Playwright Douglas Carter Beane provided a textbook example of how to turn a movie lemon into Broadway lemonade when he wrote the book for the stage adaptation of the turkey known as Xanadu, and lo and behold, one of biggest critical and commercial failures of the 1980s was transformed from flaming flop to fabulous hit!

 Angelinos who didn’t travel to New York in 2007 or catch Xanadu’s National Tour in its all-too-brief two-week run in Costa Mesa in 2009 can finally see what all the laughter and applause was about as DOMA Theatre Company presents a terrific local premiere of the big-stage Broadway hit at Hollywood’s far more intimate Met Theatre.

Those who recall Xanadu the movie (actually quite a lot of you, as the film went on to become a cult hit on VHS and DVD) know that it starred Olivia Newton-John as Clio, an ancient Greek muse who traveled through time to 1980 in order to inspire frustrated artist Sonny Malone to greatness. Xanadu also featured a quintet of songs (“Magic,” “Xanadu,” “All Over The World,” “I’m Alive,” and “Suddenly”) which went on to become Top 20 Hits for Newton-John and/or ELO.
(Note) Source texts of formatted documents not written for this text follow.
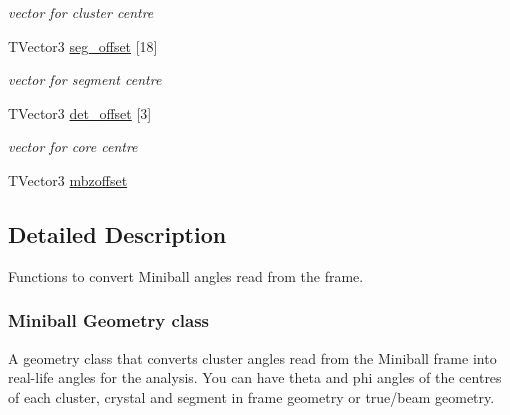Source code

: \begin{DoxyCompactItemize}
\begin{DoxyCompactList}\small\item\em vector for cluster centre \end{DoxyCompactList}\item 
\hypertarget{class_m_b_geometry_ac57631254a9e9b3eaf3a1fc67c151c87}{T\-Vector3 \hyperlink{class_m_b_geometry_ac57631254a9e9b3eaf3a1fc67c151c87}{seg\-\_\-offset} \mbox{[}18\mbox{]}}\label{class_m_b_geometry_ac57631254a9e9b3eaf3a1fc67c151c87}

\begin{DoxyCompactList}\small\item\em vector for segment centre \end{DoxyCompactList}\item 
\hypertarget{class_m_b_geometry_a69cee4387af836d2c87d7d06f19b80ea}{T\-Vector3 \hyperlink{class_m_b_geometry_a69cee4387af836d2c87d7d06f19b80ea}{det\-\_\-offset} \mbox{[}3\mbox{]}}\label{class_m_b_geometry_a69cee4387af836d2c87d7d06f19b80ea}

\begin{DoxyCompactList}\small\item\em vector for core centre \end{DoxyCompactList}\item 
T\-Vector3 \hyperlink{class_m_b_geometry_a687268aeee7a0e2edc0486a76a07affe}{mbzoffset}
\end{DoxyCompactItemize}


\subsection{Detailed Description}
Functions to convert Miniball angles read from the frame. 



 \subsubsection*{Miniball Geometry class }

A geometry class that converts cluster angles read from the Miniball frame into real-\/life angles for the analysis. You can have theta and phi angles of the centres of each cluster, crystal and segment in frame geometry or true/beam geometry.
Beane blended the movie’s wisp of a storyline with plot threads from 1981’s Clash Of The Titans to create a campy, deliciously self-aware script filled with laughs galore. He found Juke Box Musical ways to interpolate the movie’s songs into the dialog, and added ELO’s “Strange Magic” and “Evil Woman” and Newton-John’s “Have You Never Been Mellow” to the film’s eleven songs, giving Xanadu one of the most recognizable and “sing-along-able” Broadway scores of recent years.

 Xanadu The Musical has a pair of jealous older sisters, Melpomene (Veronica Scheyving) and Calliope (Brittany Rodin) plotting against Zeus’s youngest child Clio (Lovlee Carroll) by tricking her into breaking one of the Greek gods’ cardinal rules (“A muse is forbidden to fall in love with a mortal”), and failing that, by having Eros (that’s Cupid in Roman mythology) shoot Kira (the name Clio picks for her ’80s incarnation) and Sonny (Matt O’Neill) with his love arrows. As in the movie, Sonny teams with mogul Danny McGuire (David Michael Treviño) to bring an abandoned auditorium back to life, but here, Sonny’s dream is for “Xanadu” to become not only a center for the arts but also … a Roller Disco!
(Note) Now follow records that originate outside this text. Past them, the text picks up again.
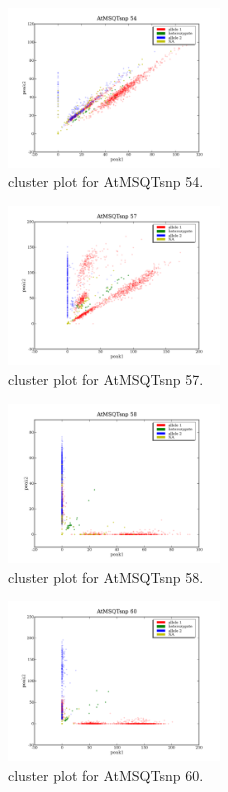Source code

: \begin{figure}[H]
\includegraphics[width=0.5\textwidth]{figures/cluster_plot_AtMSQTsnp_54.png}
\caption{cluster plot for AtMSQTsnp 54.} \label{flAtMSQTsnp54}
\end{figure}
\begin{figure}[H]
\includegraphics[width=0.5\textwidth]{figures/cluster_plot_AtMSQTsnp_57.png}
\caption{cluster plot for AtMSQTsnp 57.} \label{flAtMSQTsnp57}
\end{figure}
\begin{figure}[H]
\includegraphics[width=0.5\textwidth]{figures/cluster_plot_AtMSQTsnp_58.png}
\caption{cluster plot for AtMSQTsnp 58.} \label{flAtMSQTsnp58}
\end{figure}
\begin{figure}[H]
\includegraphics[width=0.5\textwidth]{figures/cluster_plot_AtMSQTsnp_60.png}
\caption{cluster plot for AtMSQTsnp 60.} \label{flAtMSQTsnp60}
\end{figure}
Those who’ve seen the movie To Wong Foo, Thanks for Everything! Julie Newmar or the Tony-nominated The Little Dog Laughed will have some idea of Beane’s particular take on life and laughter. The campier your sense of humor and the more aware of 1980s pop culture you are, the more you will enjoy the absolutely hilarious book he has written for Xanadu.
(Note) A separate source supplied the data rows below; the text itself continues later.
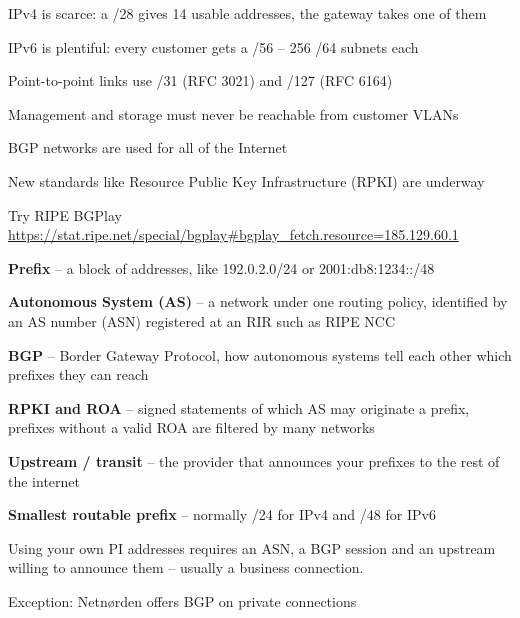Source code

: \documentclass[Screen16to9,17pt]{foils}
\begin{document}
  \begin{list2}
  \item IPv4 is scarce: a /28 gives 14 usable addresses, the gateway takes one of them
  \item IPv6 is plentiful: every customer gets a /56 -- 256 /64 subnets each
  \item Point-to-point links use /31 (RFC 3021) and /127 (RFC 6164)
  \item Management and storage must never be reachable from customer VLANs
  \end{list2}




\begin{list2}
\item BGP networks are used for all of the Internet
\item New standards like Resource Public Key Infrastructure (RPKI) are underway
\item Try RIPE BGPlay \url{https://stat.ripe.net/special/bgplay#bgplay_fetch.resource=185.129.60.1}
\end{list2}



\begin{list2}
\item {\bf Prefix} -- a block of addresses, like 192.0.2.0/24 or 2001:db8:1234::/48
\item {\bf Autonomous System (AS)} -- a network under one routing policy, identified by an AS number (ASN) registered at an RIR such as RIPE NCC
\item {\bf BGP} -- Border Gateway Protocol, how autonomous systems tell each other which prefixes they can reach
\item {\bf RPKI and ROA} -- signed statements of which AS may originate a prefix, prefixes without a valid ROA are filtered by many networks
\item {\bf Upstream / transit} -- the provider that announces your prefixes to the rest of the internet
\item {\bf Smallest routable prefix} -- normally /24 for IPv4 and /48 for IPv6
\item Using your own PI addresses requires an ASN, a BGP session and an upstream willing to announce them -- usually a business connection.
\item Exception: Netnørden offers BGP on private connections 
\end{list2}
\end{document}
 Truth be told, Xanadu The Musical did come across pretty low-budget for a Broadway show with its relatively small cast, its single, rather simple set, and its four-piece orchestra, and without an intermission, the show ran only about as long as the first act of Wicked.

That single set and four-piece orchestra seem just about right for the 99-seat Met, and with the addition of one more dancer and a not unwelcome intermission, Xanadu In Hollywood makes for one of DOMA’s most entertaining offerings so far, with director Hallie Baran doing crackerjack work at the helm.

Truth be told, following five days off after this past weekend’s opening, last night’s performance was a tad rough around the edges, with several performers fluffing lines here or there, but that didn’t prevent this reviewer from having a marvelous time from start to finish.

 Indiana native Carroll makes a dazzling Los Angeles debut as Clio/Kira, and if the petite beauty of South Asian descent doesn’t immediately match Newton-John’s blue-eyed Aussie image, plop a blonde wig on the triple-threat Hoosier and you’ve got as sensational a Muse-in-disguise as any Xanadu fan could wish for, Carroll’s power pipes, comedic chops, and roller-skating grace making for a Kira any Sonny would fall head-over-sneakers for.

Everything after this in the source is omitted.